Der Gender Gap in der Literatur liegt jedoch nicht nur am männlich geprägten Kanon und den sexistischen Gepflogenheiten vieler Rezensenten, sondern hat noch einige weitere Ursachen. Schon die Verlage veröffentlichen für jedes Buch von einer Frau zwei, die von Männern geschrieben wurden. Jedenfalls, was die sogenannte Höhenkammliteratur betrifft. Dementsprechend vernachlässigen insbesondere Verlage mit einem höheren Prestige die Werke von Autorinnen. „Entscheidend“ dafür sei „allein die Qualität, nicht das Geschlecht. Entscheidend ist die Aussage, der Stil, da braucht es keine Genderaufsicht“, zitiert Seifert den Verleger Joachim Unseld. Und ein „Leiter eines deutschen Literaturhauses“ erklärt, es würden mehr Bücher von Männern gelesen, weil „diese Bücher besser sind.
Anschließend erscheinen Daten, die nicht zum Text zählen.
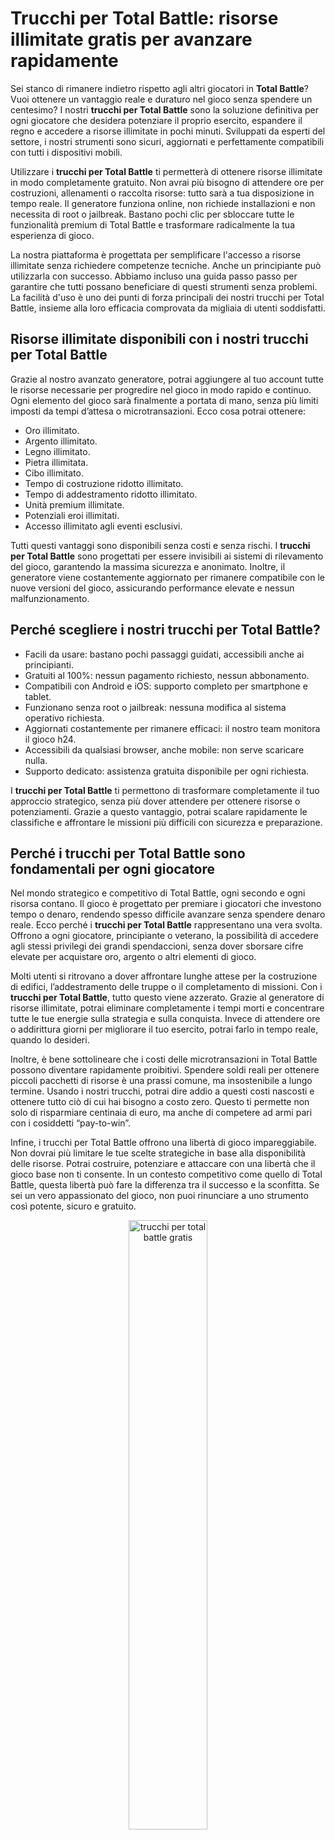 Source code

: <h1>Trucchi per Total Battle: risorse illimitate gratis per avanzare rapidamente</h1>

<p>Sei stanco di rimanere indietro rispetto agli altri giocatori in <strong>Total Battle</strong>? Vuoi ottenere un vantaggio reale e duraturo nel gioco senza spendere un centesimo? I nostri <strong>trucchi per Total Battle</strong> sono la soluzione definitiva per ogni giocatore che desidera potenziare il proprio esercito, espandere il regno e accedere a risorse illimitate in pochi minuti. Sviluppati da esperti del settore, i nostri strumenti sono sicuri, aggiornati e perfettamente compatibili con tutti i dispositivi mobili.</p>

<p>Utilizzare i <strong>trucchi per Total Battle</strong> ti permetterà di ottenere risorse illimitate in modo completamente gratuito. Non avrai più bisogno di attendere ore per costruzioni, allenamenti o raccolta risorse: tutto sarà a tua disposizione in tempo reale. Il generatore funziona online, non richiede installazioni e non necessita di root o jailbreak. Bastano pochi clic per sbloccare tutte le funzionalità premium di Total Battle e trasformare radicalmente la tua esperienza di gioco.</p>

<p>La nostra piattaforma è progettata per semplificare l'accesso a risorse illimitate senza richiedere competenze tecniche. Anche un principiante può utilizzarla con successo. Abbiamo incluso una guida passo passo per garantire che tutti possano beneficiare di questi strumenti senza problemi. La facilità d'uso è uno dei punti di forza principali dei nostri trucchi per Total Battle, insieme alla loro efficacia comprovata da migliaia di utenti soddisfatti.</p>

<h2>Risorse illimitate disponibili con i nostri trucchi per Total Battle</h2>

<p>Grazie al nostro avanzato generatore, potrai aggiungere al tuo account tutte le risorse necessarie per progredire nel gioco in modo rapido e continuo. Ogni elemento del gioco sarà finalmente a portata di mano, senza più limiti imposti da tempi d’attesa o microtransazioni. Ecco cosa potrai ottenere:</p>

<ul>
  <li>Oro illimitato.</li>
  <li>Argento illimitato.</li>
  <li>Legno illimitato.</li>
  <li>Pietra illimitata.</li>
  <li>Cibo illimitato.</li>
  <li>Tempo di costruzione ridotto illimitato.</li>
  <li>Tempo di addestramento ridotto illimitato.</li>
  <li>Unità premium illimitate.</li>
  <li>Potenziali eroi illimitati.</li>
  <li>Accesso illimitato agli eventi esclusivi.</li>
</ul>

<p>Tutti questi vantaggi sono disponibili senza costi e senza rischi. I <strong>trucchi per Total Battle</strong> sono progettati per essere invisibili ai sistemi di rilevamento del gioco, garantendo la massima sicurezza e anonimato. Inoltre, il generatore viene costantemente aggiornato per rimanere compatibile con le nuove versioni del gioco, assicurando performance elevate e nessun malfunzionamento.</p>

<h2>Perché scegliere i nostri trucchi per Total Battle?</h2>

<ul>
  <li>Facili da usare: bastano pochi passaggi guidati, accessibili anche ai principianti.</li>
  <li>Gratuiti al 100%: nessun pagamento richiesto, nessun abbonamento.</li>
  <li>Compatibili con Android e iOS: supporto completo per smartphone e tablet.</li>
  <li>Funzionano senza root o jailbreak: nessuna modifica al sistema operativo richiesta.</li>
  <li>Aggiornati costantemente per rimanere efficaci: il nostro team monitora il gioco h24.</li>
  <li>Accessibili da qualsiasi browser, anche mobile: non serve scaricare nulla.</li>
  <li>Supporto dedicato: assistenza gratuita disponibile per ogni richiesta.</li>
</ul>

<p>I <strong>trucchi per Total Battle</strong> ti permettono di trasformare completamente il tuo approccio strategico, senza più dover attendere per ottenere risorse o potenziamenti. Grazie a questo vantaggio, potrai scalare rapidamente le classifiche e affrontare le missioni più difficili con sicurezza e preparazione.</p>

<h2>Perché i trucchi per Total Battle sono fondamentali per ogni giocatore</h2>

<p>Nel mondo strategico e competitivo di Total Battle, ogni secondo e ogni risorsa contano. Il gioco è progettato per premiare i giocatori che investono tempo o denaro, rendendo spesso difficile avanzare senza spendere denaro reale. Ecco perché i <strong>trucchi per Total Battle</strong> rappresentano una vera svolta. Offrono a ogni giocatore, principiante o veterano, la possibilità di accedere agli stessi privilegi dei grandi spendaccioni, senza dover sborsare cifre elevate per acquistare oro, argento o altri elementi di gioco.</p>

<p>Molti utenti si ritrovano a dover affrontare lunghe attese per la costruzione di edifici, l’addestramento delle truppe o il completamento di missioni. Con i <strong>trucchi per Total Battle</strong>, tutto questo viene azzerato. Grazie al generatore di risorse illimitate, potrai eliminare completamente i tempi morti e concentrare tutte le tue energie sulla strategia e sulla conquista. Invece di attendere ore o addirittura giorni per migliorare il tuo esercito, potrai farlo in tempo reale, quando lo desideri.</p>

<p>Inoltre, è bene sottolineare che i costi delle microtransazioni in Total Battle possono diventare rapidamente proibitivi. Spendere soldi reali per ottenere piccoli pacchetti di risorse è una prassi comune, ma insostenibile a lungo termine. Usando i nostri trucchi, potrai dire addio a questi costi nascosti e ottenere tutto ciò di cui hai bisogno a costo zero. Questo ti permette non solo di risparmiare centinaia di euro, ma anche di competere ad armi pari con i cosiddetti “pay-to-win”.</p>

<p>Infine, i trucchi per Total Battle offrono una libertà di gioco impareggiabile. Non dovrai più limitare le tue scelte strategiche in base alla disponibilità delle risorse. Potrai costruire, potenziare e attaccare con una libertà che il gioco base non ti consente. In un contesto competitivo come quello di Total Battle, questa libertà può fare la differenza tra il successo e la sconfitta. Se sei un vero appassionato del gioco, non puoi rinunciare a uno strumento così potente, sicuro e gratuito.</p>

<p align="center">
  <img src="https://i.imgur.com/0f9PTEl.jpeg" alt="trucchi per total battle gratis" width="50%" height="50%">
</p>

<h2>Cosa puoi fare grazie alle risorse illimitate: vantaggi concreti e risparmio reale</h2>

<p>Accedere a risorse illimitate in Total Battle significa ottenere un vantaggio tangibile e immediato su ogni aspetto del gioco. Le risorse sono il fulcro dell’esperienza: tutto ruota attorno a esse. Con i <strong>trucchi per Total Battle</strong> attivi, avrai accesso illimitato a oro, legno, pietra, cibo e molto altro, senza dover completare missioni faticose o attendere il completamento delle raccolte. Questo ti permette di giocare con continuità, senza interruzioni e senza frustrazioni.</p>

<p>Uno dei benefici più significativi delle risorse illimitate è la possibilità di potenziare immediatamente gli edifici principali della tua città. Questo non solo ti consente di sbloccare nuove funzionalità più rapidamente, ma aumenta anche la produzione e la capacità di difesa del tuo regno. In pratica, diventi subito competitivo e puoi difenderti anche dagli attacchi dei giocatori più esperti.</p>

<p>Allo stesso modo, potrai addestrare truppe in quantità massicce e creare eserciti formidabili, pronti a conquistare territori, vincere battaglie e accumulare trofei. Con i <strong>trucchi per Total Battle</strong> attivati, potrai sperimentare nuove strategie senza il timore di esaurire le risorse. Ogni errore diventa un’opportunità di apprendimento, senza ripercussioni economiche.</p>

<p>Non va sottovalutato il risparmio reale che questi trucchi permettono. Per ottenere le stesse quantità di risorse tramite acquisti in-app, si possono spendere facilmente centinaia di euro al mese. Chi utilizza il nostro generatore, invece, ottiene tutto gratuitamente. Questo aspetto è particolarmente vantaggioso per chi ama Total Battle ma non ha intenzione di investire denaro reale. Grazie a questi trucchi, potrai avere tutto il meglio del gioco, senza compromettere il tuo portafoglio.</p>

<p>Infine, le risorse illimitate ti consentono di partecipare a eventi temporanei, missioni speciali e competizioni online con la certezza di avere tutti i mezzi necessari per primeggiare. Potrai conquistare ricompense rare, oggetti esclusivi e migliorare la tua posizione nel ranking globale. Con i <strong>trucchi per Total Battle</strong>, ogni parte del gioco diventa accessibile, gratificante e soprattutto divertente, senza alcun tipo di limitazione o barriera economica.</p>

<h2>Recensioni a 5 stelle degli utenti</h2>

<blockquote>
  <p>"Finalmente posso giocare senza limiti! I trucchi per Total Battle mi hanno sbloccato tutte le risorse in pochi minuti. Consigliatissimo!" – <strong>LucaGamer92</strong></p>
</blockquote>

<blockquote>
  <p>"All’inizio ero scettica, ma dopo aver provato il generatore, non posso più farne a meno. Oro illimitato e potenziamenti gratis, cosa volere di più?" – <strong>Valentina_Queen</strong></p>
</blockquote>

<blockquote>
  <p>"Ho sempre voluto salire di livello più velocemente e ora posso farlo senza spendere soldi. I trucchi per Total Battle sono il top!" – <strong>MarcoTheKing</strong></p>
</blockquote>

<blockquote>
  <p>"Ho condiviso questi trucchi con tutta la mia gilda, e adesso nessuno ci ferma più. Una vera rivoluzione!" – <strong>DarkKnight_87</strong></p>
</blockquote>

<blockquote>
  <p>"Ogni aggiornamento è sempre compatibile, il supporto è ottimo. Consiglio vivamente di provarli subito!" – <strong>Sara_Warrior</strong></p>
</blockquote>

<h2>FAQ – Domande frequenti</h2>

<h3>È sicuro usare i trucchi per Total Battle?</h3>
<p>Assolutamente sì. Il nostro generatore è stato testato da migliaia di utenti ed è progettato per non violare le politiche del gioco. Non è richiesto alcun accesso diretto al tuo account. Tutti i dati rimangono anonimi e criptati.</p>

<h3>Devo installare qualcosa?</h3>
<p>No, tutto funziona online. Non devi scaricare app o software di terze parti. È sufficiente accedere alla piattaforma tramite il tuo browser e seguire le istruzioni.</p>

<h3>I trucchi sono compatibili con il mio dispositivo?</h3>
<p>Sì. I trucchi per Total Battle funzionano su qualsiasi dispositivo iOS o Android, anche senza root o jailbreak. Sono inoltre compatibili con tutte le versioni recenti del sistema operativo.</p>

<h3>Quanto tempo serve per ricevere le risorse?</h3>
<p>Una volta completata la procedura, le risorse verranno aggiunte entro pochi minuti al tuo account. In genere, il processo richiede meno di 5 minuti.</p>

<h3>È davvero gratuito?</h3>
<p>Sì, i trucchi per Total Battle sono completamente gratuiti. Non ci sono costi nascosti, abbonamenti o richieste di pagamento future.</p>

<h2>Scaricali subito: il momento giusto è adesso</h2>

<p>Le risorse gratuite non resteranno disponibili per sempre. Il nostro generatore di <strong>trucchi per Total Battle</strong> è attivo solo per un periodo limitato e potrebbe essere disattivato in qualsiasi momento a causa dell'elevata richiesta. Non farti trovare impreparato quando gli altri giocatori avranno già potenziato i loro regni grazie alle nostre risorse illimitate.</p>

<p>Ricorda: più aspetti, più sarai in svantaggio. Ogni minuto che passa è un’opportunità in meno per migliorare la tua posizione, ottenere bonus esclusivi e affrontare i nemici con potere illimitato. Decine di migliaia di utenti stanno già approfittando dei nostri trucchi per Total Battle. Non rimanere indietro.</p>

<p><strong>Clicca ora sul pulsante qui sotto</strong> e inizia subito a generare tutte le risorse che ti servono. È facile, veloce e completamente gratuito. Fai parte dell’élite di giocatori che ha scelto di giocare senza limiti!</p>

<p align="center">
  <a href="https://tinyurl.com/tempiodeigiochi">
    <img src="https://i.imgur.com/2aDvIZl.png" alt="Scarica ora">
  </a>
</p>
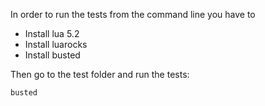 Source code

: In order to run the tests from the command line you have to

* Install lua 5.2
* Install luarocks 
* Install busted

Then go to the test folder and run the tests:

`busted`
Es ist allerdings nur sehr schwer vorstellbar, dass die beiden Herren naiv genug sind, das auch wirklich zu glauben. Denn die Beurteilung anonymisierter Manuskripte und Experimente mit Texten, die einmal unter einem männlichen, einmal einem weiblichen Namen bei Verlagen eingereicht wurden, sprechen eine ganz andere Sprache, wie verschiedene Beispiele von Seifert zeigen. So wurden beim Berliner Literaturwettbewerb Open Mike die konkurrierenden Texte anonym eingereicht. Aus einigen Hundert Einsendungen wurden zwanzig für das Finale ausgewählt. Wie sich zeigte, waren 16 dieser Texte von Frauen geschrieben worden und nur vier von Männern. Einem weiteren von Seifert angeführten Beispiel zufolge verschickte die US-amerikanische Schriftstellerin Catherine Nichols einen Probetext an einhundert Literaturagenturen. Die eine Hälfte unter ihrem Namen, die andere unter einem männlichen Pseudonym. „Der vermeintliche Autor wurde siebzehnmal um das vollständige Manuskript gebeten, die Autorin ganze zweimal.“  

Nachdem Seifert die Lesenden mit ihrer persönlichen Lektürehistorie vertraut gemacht und den Gender Gap im aktuellen Literaturbetrieb aufgezeigt hat, macht sie anhand eines knappen Abrisses der deutschsprachigen Literaturgeschichte deutlich, dass es schon immer zahlreiche Autorinnen gab, von denen nicht wenige zu ihren Lebzeiten bekannt und erfolgreich waren, jedoch nach ihrem Tod sehr schnell aus dem Kanon geschrieben wurden. So nennt eine 1825 erschienene Bibliographie 500 deutschsprachige Autorinnen, das Lexikon deutscher Frauen der Feder aus dem Jahr 1898 sogar schon mehr als 5000.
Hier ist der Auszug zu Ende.